- _What the task requires_
Retype the lines from the first one in the records down to the line containing "ja eksitas Juudat.", counting both, and leave out any pictures.

■ ■ ■ ■ ■

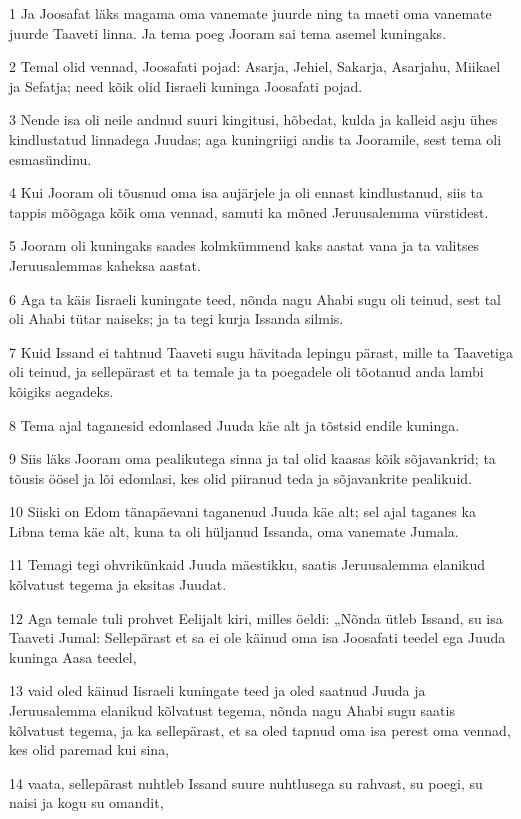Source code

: \par 1 Ja Joosafat läks magama oma vanemate juurde ning ta maeti oma vanemate juurde Taaveti linna. Ja tema poeg Jooram sai tema asemel kuningaks.
\par 2 Temal olid vennad, Joosafati pojad: Asarja, Jehiel, Sakarja, Asarjahu, Miikael ja Sefatja; need kõik olid Iisraeli kuninga Joosafati pojad.
\par 3 Nende isa oli neile andnud suuri kingitusi, hõbedat, kulda ja kalleid asju ühes kindlustatud linnadega Juudas; aga kuningriigi andis ta Jooramile, sest tema oli esmasündinu.
\par 4 Kui Jooram oli tõusnud oma isa aujärjele ja oli ennast kindlustanud, siis ta tappis mõõgaga kõik oma vennad, samuti ka mõned Jeruusalemma vürstidest.
\par 5 Jooram oli kuningaks saades kolmkümmend kaks aastat vana ja ta valitses Jeruusalemmas kaheksa aastat.
\par 6 Aga ta käis Iisraeli kuningate teed, nõnda nagu Ahabi sugu oli teinud, sest tal oli Ahabi tütar naiseks; ja ta tegi kurja Issanda silmis.
\par 7 Kuid Issand ei tahtnud Taaveti sugu hävitada lepingu pärast, mille ta Taavetiga oli teinud, ja sellepärast et ta temale ja ta poegadele oli tõotanud anda lambi kõigiks aegadeks.
\par 8 Tema ajal taganesid edomlased Juuda käe alt ja tõstsid endile kuninga.
\par 9 Siis läks Jooram oma pealikutega sinna ja tal olid kaasas kõik sõjavankrid; ta tõusis öösel ja lõi edomlasi, kes olid piiranud teda ja sõjavankrite pealikuid.
\par 10 Siiski on Edom tänapäevani taganenud Juuda käe alt; sel ajal taganes ka Libna tema käe alt, kuna ta oli hüljanud Issanda, oma vanemate Jumala.
\par 11 Temagi tegi ohvrikünkaid Juuda mäestikku, saatis Jeruusalemma elanikud kõlvatust tegema ja eksitas Juudat.
\par 12 Aga temale tuli prohvet Eelijalt kiri, milles öeldi: „Nõnda ütleb Issand, su isa Taaveti Jumal: Sellepärast et sa ei ole käinud oma isa Joosafati teedel ega Juuda kuninga Aasa teedel,
\par 13 vaid oled käinud Iisraeli kuningate teed ja oled saatnud Juuda ja Jeruusalemma elanikud kõlvatust tegema, nõnda nagu Ahabi sugu saatis kõlvatust tegema, ja ka sellepärast, et sa oled tapnud oma isa perest oma vennad, kes olid paremad kui sina,
\par 14 vaata, sellepärast nuhtleb Issand suure nuhtlusega su rahvast, su poegi, su naisi ja kogu su omandit,
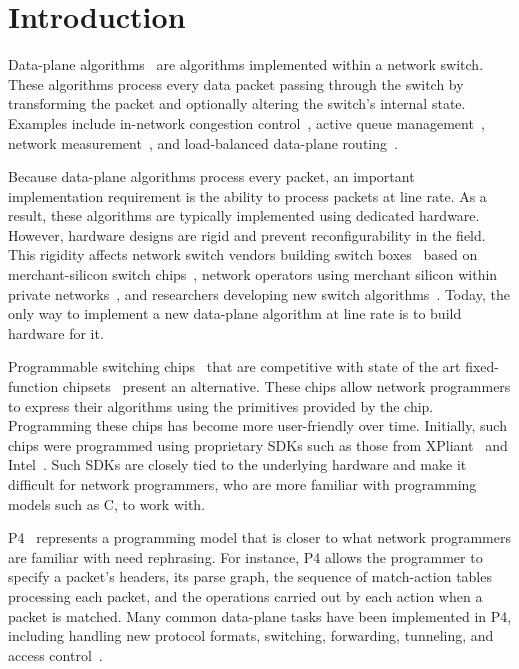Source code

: \section{Introduction}
\label{s:intro}

Data-plane algorithms~\cite{cestan} are algorithms implemented within a network
switch. These algorithms process every data packet passing through the switch by
transforming the packet and optionally altering the switch's internal state.
Examples
include in-network congestion control~\cite{xcp, rcp, pdq, dctcp}, active queue
management~\cite{codel}, network measurement~\cite{opensketch, bitmap_george,
elephant_george}, and load-balanced data-plane routing~\cite{conga}.

Because data-plane algorithms process every packet, an important implementation
requirement is the ability to process packets at line rate.  As a result, these
algorithms are typically implemented using dedicated hardware. However,
hardware designs are rigid and prevent reconfigurability in the field. This
rigidity affects network switch vendors building switch
boxes~\cite{cisco_nexus, dell_force10, arista_7050} based on merchant-silicon
switch chips~\cite{trident, tomahawk, mellanox}, network operators using
merchant silicon within private networks~\cite{google,facebook,vl2}, and
researchers developing new switch algorithms~\cite{xcp, codel, d3, detail,
pdq}. Today, the only way to implement a new data-plane algorithm at line rate
is to build hardware for it.

Programmable switching chips~\cite{flexpipe, xpliant, rmt} that are competitive with
state of the art fixed-function chipsets~\cite{trident, tomahawk, mellanox}
present an alternative.  These chips allow network programmers to express their
algorithms using the primitives provided by the chip.  Programming these chips has
become more user-friendly over time. Initially, such chips were programmed
using proprietary SDKs such as those from XPliant~\cite{xpliant_sdk,
xpliant_sdk2} and Intel~\cite{intel_sdk}. Such SDKs are closely tied to the
underlying hardware and make it difficult for network programmers, who are more familiar
with programming models such as C, to work with.

P4~\cite{p4, p4spec} represents a programming model that is closer to 
what network programmers are familiar with \ac{need rephrasing}.
For instance, P4 allows the programmer to specify a packet's headers, its
parse graph, the sequence of match-action tables processing each
packet, and the operations carried out by each action when a packet is
matched. 
Many common data-plane tasks have been implemented in P4, including
handling new protocol
formats, switching, forwarding, tunneling, and access control~\cite{dc_p4}.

■ ■ ■ ■ ■

- _Exercise solution_
Source code

: \par 1 Ja Joosafat läks magama oma vanemate juurde ning ta maeti oma vanemate juurde Taaveti linna. Ja tema poeg Jooram sai tema asemel kuningaks.
\par 2 Temal olid vennad, Joosafati pojad: Asarja, Jehiel, Sakarja, Asarjahu, Miikael ja Sefatja; need kõik olid Iisraeli kuninga Joosafati pojad.
\par 3 Nende isa oli neile andnud suuri kingitusi, hõbedat, kulda ja kalleid asju ühes kindlustatud linnadega Juudas; aga kuningriigi andis ta Jooramile, sest tema oli esmasündinu.
\par 4 Kui Jooram oli tõusnud oma isa aujärjele ja oli ennast kindlustanud, siis ta tappis mõõgaga kõik oma vennad, samuti ka mõned Jeruusalemma vürstidest.
\par 5 Jooram oli kuningaks saades kolmkümmend kaks aastat vana ja ta valitses Jeruusalemmas kaheksa aastat.
\par 6 Aga ta käis Iisraeli kuningate teed, nõnda nagu Ahabi sugu oli teinud, sest tal oli Ahabi tütar naiseks; ja ta tegi kurja Issanda silmis.
\par 7 Kuid Issand ei tahtnud Taaveti sugu hävitada lepingu pärast, mille ta Taavetiga oli teinud, ja sellepärast et ta temale ja ta poegadele oli tõotanud anda lambi kõigiks aegadeks.
\par 8 Tema ajal taganesid edomlased Juuda käe alt ja tõstsid endile kuninga.
\par 9 Siis läks Jooram oma pealikutega sinna ja tal olid kaasas kõik sõjavankrid; ta tõusis öösel ja lõi edomlasi, kes olid piiranud teda ja sõjavankrite pealikuid.
\par 10 Siiski on Edom tänapäevani taganenud Juuda käe alt; sel ajal taganes ka Libna tema käe alt, kuna ta oli hüljanud Issanda, oma vanemate Jumala.
\par 11 Temagi tegi ohvrikünkaid Juuda mäestikku, saatis Jeruusalemma elanikud kõlvatust tegema ja eksitas Juudat.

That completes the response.